United Kingdom, St. Martin, near Helston, Cornwall: A Royal Navy BAe Hawk T1A with two crew crashed near St. Martin, 5 miles south south-east of Helston, Cornwall after a suspected engine power loss. Both pilots ejected safely and were airlifted to Derriford Hospital in Plymouth for checks and treatments. Early reports state that the crew may have sustained minor, but not life-threatening injuries.

Russia, Curonian Lagoon, Polessk: A Russian Ministry of Emergency Situations Kamov Ka-32A11VS helicopter with three on board crashed in the waters of the Curonian Bay near Kaliningrad. The rescue helicopter went down during a training flight. Two people were rescued, another one is being sought by other rescuers.

USA, over Tennessee: An iAero Boeing 737-4B7 had departed from San Antonio International Airport on a flight to Detroit-Willow Run Airport carrying the Michigan women's basketball team while en route over Tennessee, a drop in cabin pressure forced the flight crew to perform an emergency descent.

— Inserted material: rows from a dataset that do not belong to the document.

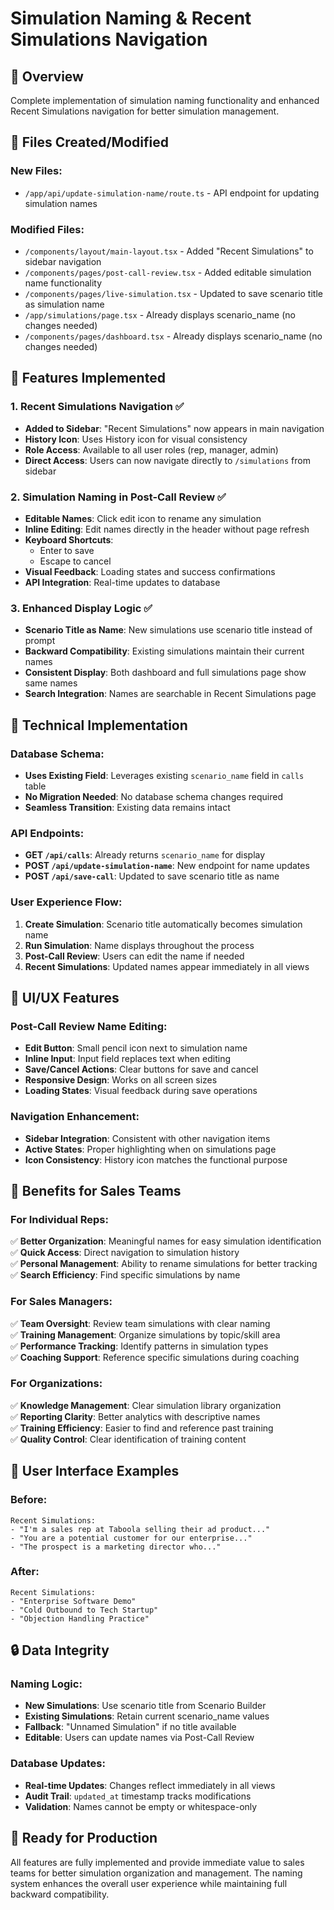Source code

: # Simulation Naming & Recent Simulations Navigation

## 🎯 Overview
Complete implementation of simulation naming functionality and enhanced Recent Simulations navigation for better simulation management.

## 📁 Files Created/Modified

### New Files:
- `/app/api/update-simulation-name/route.ts` - API endpoint for updating simulation names

### Modified Files:
- `/components/layout/main-layout.tsx` - Added "Recent Simulations" to sidebar navigation
- `/components/pages/post-call-review.tsx` - Added editable simulation name functionality
- `/components/pages/live-simulation.tsx` - Updated to save scenario title as simulation name
- `/app/simulations/page.tsx` - Already displays scenario_name (no changes needed)
- `/components/pages/dashboard.tsx` - Already displays scenario_name (no changes needed)

## 🚀 Features Implemented

### 1. **Recent Simulations Navigation** ✅
- **Added to Sidebar**: "Recent Simulations" now appears in main navigation
- **History Icon**: Uses History icon for visual consistency
- **Role Access**: Available to all user roles (rep, manager, admin)
- **Direct Access**: Users can now navigate directly to `/simulations` from sidebar

### 2. **Simulation Naming in Post-Call Review** ✅
- **Editable Names**: Click edit icon to rename any simulation
- **Inline Editing**: Edit names directly in the header without page refresh
- **Keyboard Shortcuts**: 
  - Enter to save
  - Escape to cancel
- **Visual Feedback**: Loading states and success confirmations
- **API Integration**: Real-time updates to database

### 3. **Enhanced Display Logic** ✅
- **Scenario Title as Name**: New simulations use scenario title instead of prompt
- **Backward Compatibility**: Existing simulations maintain their current names
- **Consistent Display**: Both dashboard and full simulations page show same names
- **Search Integration**: Names are searchable in Recent Simulations page

## 🔧 Technical Implementation

### Database Schema:
- **Uses Existing Field**: Leverages existing `scenario_name` field in `calls` table
- **No Migration Needed**: No database schema changes required
- **Seamless Transition**: Existing data remains intact

### API Endpoints:
- **GET `/api/calls`**: Already returns `scenario_name` for display
- **POST `/api/update-simulation-name`**: New endpoint for name updates
- **POST `/api/save-call`**: Updated to save scenario title as name

### User Experience Flow:
1. **Create Simulation**: Scenario title automatically becomes simulation name
2. **Run Simulation**: Name displays throughout the process
3. **Post-Call Review**: Users can edit the name if needed
4. **Recent Simulations**: Updated names appear immediately in all views

## 📱 UI/UX Features

### Post-Call Review Name Editing:
- **Edit Button**: Small pencil icon next to simulation name
- **Inline Input**: Input field replaces text when editing
- **Save/Cancel Actions**: Clear buttons for save and cancel
- **Responsive Design**: Works on all screen sizes
- **Loading States**: Visual feedback during save operations

### Navigation Enhancement:
- **Sidebar Integration**: Consistent with other navigation items
- **Active States**: Proper highlighting when on simulations page
- **Icon Consistency**: History icon matches the functional purpose

## 💼 Benefits for Sales Teams

### **For Individual Reps:**
✅ **Better Organization**: Meaningful names for easy simulation identification  
✅ **Quick Access**: Direct navigation to simulation history  
✅ **Personal Management**: Ability to rename simulations for better tracking  
✅ **Search Efficiency**: Find specific simulations by name  

### **For Sales Managers:**
✅ **Team Oversight**: Review team simulations with clear naming  
✅ **Training Management**: Organize simulations by topic/skill area  
✅ **Performance Tracking**: Identify patterns in simulation types  
✅ **Coaching Support**: Reference specific simulations during coaching  

### **For Organizations:**
✅ **Knowledge Management**: Clear simulation library organization  
✅ **Reporting Clarity**: Better analytics with descriptive names  
✅ **Training Efficiency**: Easier to find and reference past training  
✅ **Quality Control**: Clear identification of training content  

## 🎨 User Interface Examples

### Before:
```
Recent Simulations:
- "I'm a sales rep at Taboola selling their ad product..."
- "You are a potential customer for our enterprise..."
- "The prospect is a marketing director who..."
```

### After:
```
Recent Simulations:
- "Enterprise Software Demo"
- "Cold Outbound to Tech Startup"
- "Objection Handling Practice"
```

## 🔒 Data Integrity

### **Naming Logic:**
- **New Simulations**: Use scenario title from Scenario Builder
- **Existing Simulations**: Retain current scenario_name values
- **Fallback**: "Unnamed Simulation" if no title available
- **Editable**: Users can update names via Post-Call Review

### **Database Updates:**
- **Real-time Updates**: Changes reflect immediately in all views
- **Audit Trail**: `updated_at` timestamp tracks modifications
- **Validation**: Names cannot be empty or whitespace-only

## 🎉 Ready for Production

All features are fully implemented and provide immediate value to sales teams for better simulation organization and management. The naming system enhances the overall user experience while maintaining full backward compatibility.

The crew diverted to Evansville Airport where they made a safe landing.

27 MARCH 2004

Nasa's X-43 pilotless plane breaks the world speed record for an atmospheric engine by briefly flying at 7,700 km (4,800 mi) per hour (seven times the speed of sound)

The NASA X-43 was an experimental unmanned hypersonic aircraft with multiple planned scale variations meant to test various aspects of hypersonic flight. It was part of the X-plane series and specifically of NASA's Hyper-X program. It set several airspeed records for jet aircraft. The X-43 is the fastest aircraft on record at approximately Mach 9.6.

A winged booster rocket with the X-43 placed on top, called a "stack", was drop launched from a Boeing B-52 Stratofortress. After the booster rocket (a modified first stage of the Pegasus rocket) brought the stack to the target speed and altitude, it was discarded and the X-43 flew free using its own engine, a scramjet.

NASA flew a third version of the X-43A on November 16, 2004. The modified Pegasus rocket was launched from a B-52 mother ship at an altitude of 13,000 m (43,000 ft). The X-43A set a new speed record of Mach 9.64 (10,240.84 km/h; 6,363.36 mph) at about 33,500 m (110,000 ft) altitude and further tested the ability of the vehicle to withstand the heat loads involved.